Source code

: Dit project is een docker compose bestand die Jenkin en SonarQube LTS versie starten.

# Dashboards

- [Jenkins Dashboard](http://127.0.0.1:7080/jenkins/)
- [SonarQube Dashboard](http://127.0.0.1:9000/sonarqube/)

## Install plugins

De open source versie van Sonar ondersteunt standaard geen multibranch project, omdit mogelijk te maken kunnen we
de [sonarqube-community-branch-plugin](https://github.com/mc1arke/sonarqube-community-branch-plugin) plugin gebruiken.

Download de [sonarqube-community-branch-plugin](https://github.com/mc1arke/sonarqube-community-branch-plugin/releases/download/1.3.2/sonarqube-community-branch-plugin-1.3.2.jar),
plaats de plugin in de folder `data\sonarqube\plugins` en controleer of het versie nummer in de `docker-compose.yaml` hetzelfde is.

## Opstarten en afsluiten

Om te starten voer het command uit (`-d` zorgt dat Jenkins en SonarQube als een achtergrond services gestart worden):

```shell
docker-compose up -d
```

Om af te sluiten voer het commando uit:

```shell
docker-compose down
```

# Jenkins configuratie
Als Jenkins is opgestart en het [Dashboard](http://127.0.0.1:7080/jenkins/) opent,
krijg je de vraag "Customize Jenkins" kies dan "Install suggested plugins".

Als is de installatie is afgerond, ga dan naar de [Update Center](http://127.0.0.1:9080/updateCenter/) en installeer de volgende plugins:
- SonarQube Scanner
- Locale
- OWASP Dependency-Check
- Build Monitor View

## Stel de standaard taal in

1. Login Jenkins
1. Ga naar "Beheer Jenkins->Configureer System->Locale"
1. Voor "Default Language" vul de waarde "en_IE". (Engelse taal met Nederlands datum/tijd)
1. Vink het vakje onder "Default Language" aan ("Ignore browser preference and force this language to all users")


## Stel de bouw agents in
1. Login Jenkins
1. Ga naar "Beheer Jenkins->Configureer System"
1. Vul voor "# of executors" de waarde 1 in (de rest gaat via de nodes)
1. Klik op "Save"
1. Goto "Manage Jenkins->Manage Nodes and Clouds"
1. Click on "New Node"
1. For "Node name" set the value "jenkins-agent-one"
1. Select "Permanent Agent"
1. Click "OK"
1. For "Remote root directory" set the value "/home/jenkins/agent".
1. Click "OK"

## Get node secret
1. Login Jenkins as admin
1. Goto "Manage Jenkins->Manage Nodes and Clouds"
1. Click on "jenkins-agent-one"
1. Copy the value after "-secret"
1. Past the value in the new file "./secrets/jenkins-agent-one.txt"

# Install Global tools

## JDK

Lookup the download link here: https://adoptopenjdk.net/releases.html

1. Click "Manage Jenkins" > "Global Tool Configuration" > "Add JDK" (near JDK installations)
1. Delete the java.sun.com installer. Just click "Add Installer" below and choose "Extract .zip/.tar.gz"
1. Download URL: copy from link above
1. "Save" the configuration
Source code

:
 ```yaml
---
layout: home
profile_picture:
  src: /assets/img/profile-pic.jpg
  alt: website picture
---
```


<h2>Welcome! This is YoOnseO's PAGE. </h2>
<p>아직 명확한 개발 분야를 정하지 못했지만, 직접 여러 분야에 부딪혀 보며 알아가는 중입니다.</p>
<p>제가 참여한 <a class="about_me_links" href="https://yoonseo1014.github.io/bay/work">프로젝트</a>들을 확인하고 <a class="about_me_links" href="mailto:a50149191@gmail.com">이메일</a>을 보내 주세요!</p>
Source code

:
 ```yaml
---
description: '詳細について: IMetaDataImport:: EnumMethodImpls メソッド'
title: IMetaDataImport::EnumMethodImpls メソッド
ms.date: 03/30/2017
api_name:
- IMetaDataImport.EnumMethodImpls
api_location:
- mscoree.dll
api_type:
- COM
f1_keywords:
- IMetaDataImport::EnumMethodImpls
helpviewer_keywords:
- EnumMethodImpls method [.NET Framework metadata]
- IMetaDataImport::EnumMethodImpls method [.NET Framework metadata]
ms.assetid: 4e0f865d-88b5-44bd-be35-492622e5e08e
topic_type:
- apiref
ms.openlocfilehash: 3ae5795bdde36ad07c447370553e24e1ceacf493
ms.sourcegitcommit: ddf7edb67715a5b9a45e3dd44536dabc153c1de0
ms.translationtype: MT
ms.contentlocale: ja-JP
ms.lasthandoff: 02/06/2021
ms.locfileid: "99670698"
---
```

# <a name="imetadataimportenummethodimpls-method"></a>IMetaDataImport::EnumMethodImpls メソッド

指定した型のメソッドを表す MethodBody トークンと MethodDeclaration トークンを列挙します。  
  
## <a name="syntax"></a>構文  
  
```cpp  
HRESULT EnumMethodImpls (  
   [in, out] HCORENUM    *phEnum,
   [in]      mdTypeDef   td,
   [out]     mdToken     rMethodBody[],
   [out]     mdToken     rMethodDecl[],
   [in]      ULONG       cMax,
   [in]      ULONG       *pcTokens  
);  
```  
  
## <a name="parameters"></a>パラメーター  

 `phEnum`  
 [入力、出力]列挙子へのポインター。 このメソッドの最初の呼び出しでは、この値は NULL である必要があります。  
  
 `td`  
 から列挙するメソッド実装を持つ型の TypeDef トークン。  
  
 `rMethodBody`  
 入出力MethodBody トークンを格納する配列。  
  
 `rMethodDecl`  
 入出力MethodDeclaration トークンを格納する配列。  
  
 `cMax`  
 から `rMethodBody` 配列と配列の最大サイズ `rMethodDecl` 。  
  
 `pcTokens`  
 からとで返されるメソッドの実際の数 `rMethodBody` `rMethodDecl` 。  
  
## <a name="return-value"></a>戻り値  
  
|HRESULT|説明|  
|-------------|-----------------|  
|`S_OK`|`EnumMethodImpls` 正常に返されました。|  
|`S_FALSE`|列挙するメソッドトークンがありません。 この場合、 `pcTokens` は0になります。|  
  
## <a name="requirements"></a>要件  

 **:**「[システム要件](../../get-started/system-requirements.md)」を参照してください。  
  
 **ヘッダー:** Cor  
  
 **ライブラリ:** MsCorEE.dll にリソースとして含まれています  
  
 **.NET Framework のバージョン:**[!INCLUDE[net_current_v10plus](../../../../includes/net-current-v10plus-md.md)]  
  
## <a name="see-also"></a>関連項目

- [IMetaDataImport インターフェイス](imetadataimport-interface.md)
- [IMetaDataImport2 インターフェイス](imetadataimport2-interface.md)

────────────────────────────────────────

(Your assignment)
Where a line of the data above includes "Beheer", copy that line.

(Answer box)
1. Ga naar "Beheer Jenkins->Configureer System->Locale"
1. Ga naar "Beheer Jenkins->Configureer System"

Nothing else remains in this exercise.